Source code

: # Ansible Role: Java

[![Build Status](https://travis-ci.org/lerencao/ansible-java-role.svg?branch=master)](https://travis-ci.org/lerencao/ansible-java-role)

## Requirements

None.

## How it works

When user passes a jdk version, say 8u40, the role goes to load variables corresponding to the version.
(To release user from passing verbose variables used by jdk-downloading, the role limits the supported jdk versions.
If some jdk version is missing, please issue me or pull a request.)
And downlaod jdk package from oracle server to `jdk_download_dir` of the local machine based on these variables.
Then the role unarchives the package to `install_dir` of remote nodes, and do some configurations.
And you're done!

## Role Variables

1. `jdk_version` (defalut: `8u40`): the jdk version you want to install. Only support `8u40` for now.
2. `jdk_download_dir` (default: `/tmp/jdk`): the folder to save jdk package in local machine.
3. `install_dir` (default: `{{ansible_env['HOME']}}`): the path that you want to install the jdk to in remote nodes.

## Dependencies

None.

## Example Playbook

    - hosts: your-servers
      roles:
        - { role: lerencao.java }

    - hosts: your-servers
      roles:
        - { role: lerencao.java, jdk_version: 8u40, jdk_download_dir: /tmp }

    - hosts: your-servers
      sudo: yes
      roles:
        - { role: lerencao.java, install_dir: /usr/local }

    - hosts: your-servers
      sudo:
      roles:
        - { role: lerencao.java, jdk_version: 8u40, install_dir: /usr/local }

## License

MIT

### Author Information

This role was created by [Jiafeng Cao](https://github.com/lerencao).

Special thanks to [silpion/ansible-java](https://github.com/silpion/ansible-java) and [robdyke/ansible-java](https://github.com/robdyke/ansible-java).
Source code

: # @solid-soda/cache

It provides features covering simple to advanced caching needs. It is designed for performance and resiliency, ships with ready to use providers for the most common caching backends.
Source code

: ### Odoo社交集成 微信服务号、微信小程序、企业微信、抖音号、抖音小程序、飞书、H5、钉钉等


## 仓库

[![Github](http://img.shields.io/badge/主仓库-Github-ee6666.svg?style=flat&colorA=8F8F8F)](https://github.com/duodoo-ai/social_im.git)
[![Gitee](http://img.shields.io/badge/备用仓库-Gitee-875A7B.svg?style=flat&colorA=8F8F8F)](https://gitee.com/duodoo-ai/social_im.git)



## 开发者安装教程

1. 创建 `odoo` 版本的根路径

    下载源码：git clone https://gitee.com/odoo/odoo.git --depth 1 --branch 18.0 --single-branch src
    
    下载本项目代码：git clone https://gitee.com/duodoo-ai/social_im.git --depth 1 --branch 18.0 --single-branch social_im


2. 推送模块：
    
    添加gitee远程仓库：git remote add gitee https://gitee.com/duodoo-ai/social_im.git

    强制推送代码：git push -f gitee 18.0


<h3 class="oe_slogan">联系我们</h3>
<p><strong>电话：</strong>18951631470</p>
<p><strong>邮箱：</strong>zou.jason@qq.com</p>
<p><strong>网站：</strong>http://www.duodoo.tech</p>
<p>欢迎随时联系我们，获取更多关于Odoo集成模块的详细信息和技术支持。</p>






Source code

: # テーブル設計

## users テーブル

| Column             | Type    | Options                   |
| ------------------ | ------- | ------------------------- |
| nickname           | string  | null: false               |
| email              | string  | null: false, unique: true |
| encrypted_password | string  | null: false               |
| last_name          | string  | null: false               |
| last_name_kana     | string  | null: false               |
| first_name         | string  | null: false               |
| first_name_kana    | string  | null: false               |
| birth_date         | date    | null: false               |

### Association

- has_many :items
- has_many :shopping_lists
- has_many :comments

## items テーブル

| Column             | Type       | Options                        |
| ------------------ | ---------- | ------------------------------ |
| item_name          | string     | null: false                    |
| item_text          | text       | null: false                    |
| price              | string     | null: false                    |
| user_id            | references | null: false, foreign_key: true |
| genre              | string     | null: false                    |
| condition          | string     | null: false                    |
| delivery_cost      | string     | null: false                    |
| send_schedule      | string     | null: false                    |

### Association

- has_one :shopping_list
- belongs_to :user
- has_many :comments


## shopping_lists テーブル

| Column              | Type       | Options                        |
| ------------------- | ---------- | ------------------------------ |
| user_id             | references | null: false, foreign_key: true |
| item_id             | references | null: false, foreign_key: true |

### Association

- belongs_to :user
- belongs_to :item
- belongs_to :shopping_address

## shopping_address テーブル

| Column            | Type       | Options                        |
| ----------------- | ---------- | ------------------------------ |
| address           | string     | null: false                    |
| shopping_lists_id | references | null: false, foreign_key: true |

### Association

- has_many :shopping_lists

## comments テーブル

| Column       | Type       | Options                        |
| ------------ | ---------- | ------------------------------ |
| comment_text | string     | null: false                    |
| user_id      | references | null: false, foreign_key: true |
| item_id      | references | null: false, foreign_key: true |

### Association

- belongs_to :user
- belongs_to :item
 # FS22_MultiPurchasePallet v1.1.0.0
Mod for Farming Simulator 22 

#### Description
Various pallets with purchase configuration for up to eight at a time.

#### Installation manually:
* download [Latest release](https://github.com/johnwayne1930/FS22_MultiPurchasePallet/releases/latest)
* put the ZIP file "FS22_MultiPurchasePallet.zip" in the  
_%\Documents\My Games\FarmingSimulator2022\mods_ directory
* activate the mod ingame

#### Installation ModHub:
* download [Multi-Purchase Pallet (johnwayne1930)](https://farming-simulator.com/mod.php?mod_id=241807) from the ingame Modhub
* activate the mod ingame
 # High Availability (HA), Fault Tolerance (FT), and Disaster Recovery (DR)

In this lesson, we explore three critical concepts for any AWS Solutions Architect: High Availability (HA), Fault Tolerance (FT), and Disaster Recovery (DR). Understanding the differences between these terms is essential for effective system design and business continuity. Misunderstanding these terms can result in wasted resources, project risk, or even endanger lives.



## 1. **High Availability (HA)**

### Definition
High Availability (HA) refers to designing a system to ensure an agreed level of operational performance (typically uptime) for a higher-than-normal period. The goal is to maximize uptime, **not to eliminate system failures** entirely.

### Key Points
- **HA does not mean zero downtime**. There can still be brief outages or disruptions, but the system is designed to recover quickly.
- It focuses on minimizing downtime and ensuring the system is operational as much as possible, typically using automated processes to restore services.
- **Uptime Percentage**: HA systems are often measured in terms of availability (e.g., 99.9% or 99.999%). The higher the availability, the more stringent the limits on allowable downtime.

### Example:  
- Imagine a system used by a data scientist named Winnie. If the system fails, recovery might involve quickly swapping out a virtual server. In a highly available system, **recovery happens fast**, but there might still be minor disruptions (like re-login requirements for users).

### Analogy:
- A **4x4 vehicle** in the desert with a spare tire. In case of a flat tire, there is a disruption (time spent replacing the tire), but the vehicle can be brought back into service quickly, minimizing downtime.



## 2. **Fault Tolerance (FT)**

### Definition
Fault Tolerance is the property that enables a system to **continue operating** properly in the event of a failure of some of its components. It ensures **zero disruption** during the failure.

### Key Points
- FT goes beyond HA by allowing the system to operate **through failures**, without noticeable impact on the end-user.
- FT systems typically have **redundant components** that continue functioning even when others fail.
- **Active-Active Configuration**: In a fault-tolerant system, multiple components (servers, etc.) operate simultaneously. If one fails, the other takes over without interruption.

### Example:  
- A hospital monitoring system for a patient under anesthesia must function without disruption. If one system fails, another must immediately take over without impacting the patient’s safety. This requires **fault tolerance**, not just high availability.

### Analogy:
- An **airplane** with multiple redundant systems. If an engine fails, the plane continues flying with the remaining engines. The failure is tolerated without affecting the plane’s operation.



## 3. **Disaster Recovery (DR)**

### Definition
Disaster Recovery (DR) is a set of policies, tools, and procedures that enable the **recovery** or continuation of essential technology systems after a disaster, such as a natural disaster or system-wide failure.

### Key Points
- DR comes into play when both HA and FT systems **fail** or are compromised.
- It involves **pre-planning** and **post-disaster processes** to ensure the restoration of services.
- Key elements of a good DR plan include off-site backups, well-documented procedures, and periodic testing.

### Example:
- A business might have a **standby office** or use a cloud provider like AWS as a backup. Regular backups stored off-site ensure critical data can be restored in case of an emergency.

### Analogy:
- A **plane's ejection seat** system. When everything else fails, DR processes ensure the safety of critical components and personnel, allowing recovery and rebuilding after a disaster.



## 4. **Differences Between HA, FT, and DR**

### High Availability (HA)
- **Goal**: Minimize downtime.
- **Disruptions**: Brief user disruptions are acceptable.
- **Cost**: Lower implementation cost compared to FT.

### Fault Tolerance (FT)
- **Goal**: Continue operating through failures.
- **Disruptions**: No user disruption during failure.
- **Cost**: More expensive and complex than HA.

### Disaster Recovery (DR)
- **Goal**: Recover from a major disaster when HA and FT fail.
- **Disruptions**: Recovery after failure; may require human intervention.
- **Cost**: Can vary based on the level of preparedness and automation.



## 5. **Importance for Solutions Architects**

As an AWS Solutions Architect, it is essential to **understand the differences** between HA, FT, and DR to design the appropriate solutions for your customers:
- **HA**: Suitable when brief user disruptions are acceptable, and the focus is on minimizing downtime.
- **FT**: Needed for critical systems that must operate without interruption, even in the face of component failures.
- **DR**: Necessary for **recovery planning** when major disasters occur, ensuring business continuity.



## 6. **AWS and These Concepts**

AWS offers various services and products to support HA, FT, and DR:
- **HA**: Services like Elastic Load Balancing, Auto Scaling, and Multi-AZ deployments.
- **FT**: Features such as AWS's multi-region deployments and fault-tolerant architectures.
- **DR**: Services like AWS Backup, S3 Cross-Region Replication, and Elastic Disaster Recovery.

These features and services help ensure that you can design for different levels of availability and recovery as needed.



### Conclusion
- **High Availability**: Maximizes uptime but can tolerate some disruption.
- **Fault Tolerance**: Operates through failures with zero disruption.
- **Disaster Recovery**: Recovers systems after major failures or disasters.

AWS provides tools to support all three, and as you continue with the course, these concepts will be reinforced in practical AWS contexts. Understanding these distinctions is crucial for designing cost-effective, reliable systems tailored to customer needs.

※ ※ ※

_What is required:_ Look back at the data above. Transcribe exactly the lines starting at the line that contains "## Requirements" and ending at the line that contains "the jdk version".

_Output for this task:_
## Requirements

None.

## How it works

When user passes a jdk version, say 8u40, the role goes to load variables corresponding to the version.
(To release user from passing verbose variables used by jdk-downloading, the role limits the supported jdk versions.
If some jdk version is missing, please issue me or pull a request.)
And downlaod jdk package from oracle server to `jdk_download_dir` of the local machine based on these variables.
Then the role unarchives the package to `install_dir` of remote nodes, and do some configurations.
And you're done!

## Role Variables

1. `jdk_version` (defalut: `8u40`): the jdk version you want to install. Only support `8u40` for now.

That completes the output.